Keep every word of the entries and print them exactly; the pictures stay out.

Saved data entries
********
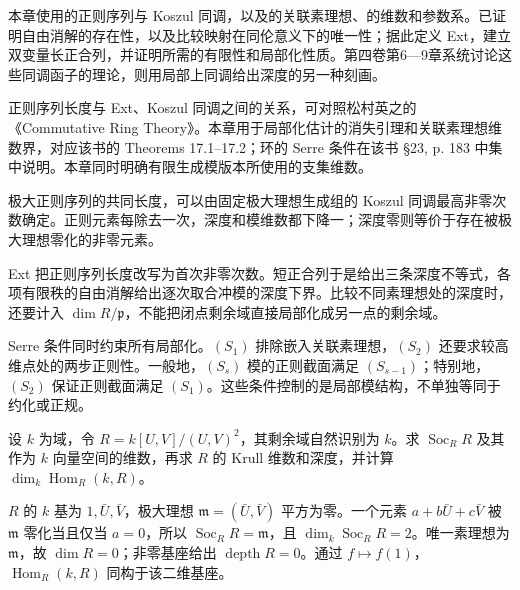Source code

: \ProseParagraphBreak

本章使用的正则序列与 Koszul 同调，以及的关联素理想、的维数和参数系。已证明自由消解的存在性，以及比较映射在同伦意义下的唯一性；据此定义 Ext，建立双变量长正合列，并证明所需的有限性和局部化性质。第四卷第6—9章系统讨论这些同调函子的理论，则用局部上同调给出深度的另一种刻画。

\ProseParagraphBreak
正则序列长度与 Ext、Koszul 同调之间的关系，可对照松村英之的《Commutative Ring Theory》\cite[\S16, Theorems 16.6--16.8, pp. 129--131]{Matsumura1989CommutativeRingTheory}。本章用于局部化估计的消失引理和关联素理想维数界，对应该书的 Theorems 17.1--17.2\cite[pp. 133--134]{Matsumura1989CommutativeRingTheory}；环的 Serre 条件在该书 \S23, p. 183 中集中说明\cite[\S23, p. 183]{Matsumura1989CommutativeRingTheory}。本章同时明确有限生成模版本所使用的支集维数。






\begin{chaptersummary}
	极大正则序列的共同长度，可以由固定极大理想生成组的 Koszul 同调最高非零次数确定。正则元素每除去一次，深度和模维数都下降一；深度零则等价于存在被极大理想零化的非零元素。

	\ProseParagraphBreak
	Ext 把正则序列长度改写为首次非零次数。短正合列于是给出三条深度不等式，各项有限秩的自由消解给出逐次取合冲模的深度下界。比较不同素理想处的深度时，还要计入 \(\dim R/\mathfrak p\)，不能把闭点剩余域直接局部化成另一点的剩余域。

	\ProseParagraphBreak
	Serre 条件同时约束所有局部化。\((S_1)\) 排除嵌入关联素理想，\((S_2)\) 还要求较高维点处的两步正则性。一般地，\((S_s)\) 模的正则截面满足 \((S_{s-1})\)；特别地，\((S_2)\) 保证正则截面满足 \((S_1)\)。这些条件控制的是局部模结构，不单独等同于约化或正规。
\end{chaptersummary}

\BookExercises

\begin{exercise}\label{b3:ex:16-square-zero-socle}
	设 \(k\) 为域，令 \(R=k[U,V]/(U,V)^2\)，其剩余域自然识别为 \(k\)。求 \(\operatorname{Soc}_RR\) 及其作为 \(k\) 向量空间的维数，再求 \(R\) 的 Krull 维数和深度，并计算 \(\dim_k\operatorname{Hom}_R(k,R)\)。
\end{exercise}
\begin{solution}
	\(R\) 的 \(k\) 基为 \(1,\bar U,\bar V\)，极大理想 \(\mathfrak m=(\bar U,\bar V)\) 平方为零。一个元素 \(a+b\bar U+c\bar V\) 被 \(\mathfrak m\) 零化当且仅当 \(a=0\)，所以 \(\operatorname{Soc}_RR=\mathfrak m\)，且 \(\dim_k\operatorname{Soc}_RR=2\)。唯一素理想为 \(\mathfrak m\)，故 \(\dim R=0\)；非零基座给出 \(\operatorname{depth}R=0\)。通过 \(f\mapsto f(1)\)，\(\operatorname{Hom}_R(k,R)\) 同构于该二维基座。
\end{solution}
********
» **Written answer**
Source code

: \ProseParagraphBreak

本章使用的正则序列与 Koszul 同调，以及的关联素理想、的维数和参数系。已证明自由消解的存在性，以及比较映射在同伦意义下的唯一性；据此定义 Ext，建立双变量长正合列，并证明所需的有限性和局部化性质。第四卷第6—9章系统讨论这些同调函子的理论，则用局部上同调给出深度的另一种刻画。

\ProseParagraphBreak
正则序列长度与 Ext、Koszul 同调之间的关系，可对照松村英之的《Commutative Ring Theory》\cite[\S16, Theorems 16.6--16.8, pp. 129--131]{Matsumura1989CommutativeRingTheory}。本章用于局部化估计的消失引理和关联素理想维数界，对应该书的 Theorems 17.1--17.2\cite[pp. 133--134]{Matsumura1989CommutativeRingTheory}；环的 Serre 条件在该书 \S23, p. 183 中集中说明\cite[\S23, p. 183]{Matsumura1989CommutativeRingTheory}。本章同时明确有限生成模版本所使用的支集维数。






\begin{chaptersummary}
	极大正则序列的共同长度，可以由固定极大理想生成组的 Koszul 同调最高非零次数确定。正则元素每除去一次，深度和模维数都下降一；深度零则等价于存在被极大理想零化的非零元素。

	\ProseParagraphBreak
	Ext 把正则序列长度改写为首次非零次数。短正合列于是给出三条深度不等式，各项有限秩的自由消解给出逐次取合冲模的深度下界。比较不同素理想处的深度时，还要计入 \(\dim R/\mathfrak p\)，不能把闭点剩余域直接局部化成另一点的剩余域。

	\ProseParagraphBreak
	Serre 条件同时约束所有局部化。\((S_1)\) 排除嵌入关联素理想，\((S_2)\) 还要求较高维点处的两步正则性。一般地，\((S_s)\) 模的正则截面满足 \((S_{s-1})\)；特别地，\((S_2)\) 保证正则截面满足 \((S_1)\)。这些条件控制的是局部模结构，不单独等同于约化或正规。
\end{chaptersummary}

\BookExercises

\begin{exercise}\label{b3:ex:16-square-zero-socle}
	设 \(k\) 为域，令 \(R=k[U,V]/(U,V)^2\)，其剩余域自然识别为 \(k\)。求 \(\operatorname{Soc}_RR\) 及其作为 \(k\) 向量空间的维数，再求 \(R\) 的 Krull 维数和深度，并计算 \(\dim_k\operatorname{Hom}_R(k,R)\)。
\end{exercise}
\begin{solution}
	\(R\) 的 \(k\) 基为 \(1,\bar U,\bar V\)，极大理想 \(\mathfrak m=(\bar U,\bar V)\) 平方为零。一个元素 \(a+b\bar U+c\bar V\) 被 \(\mathfrak m\) 零化当且仅当 \(a=0\)，所以 \(\operatorname{Soc}_RR=\mathfrak m\)，且 \(\dim_k\operatorname{Soc}_RR=2\)。唯一素理想为 \(\mathfrak m\)，故 \(\dim R=0\)；非零基座给出 \(\operatorname{depth}R=0\)。通过 \(f\mapsto f(1)\)，\(\operatorname{Hom}_R(k,R)\) 同构于该二维基座。
\end{solution}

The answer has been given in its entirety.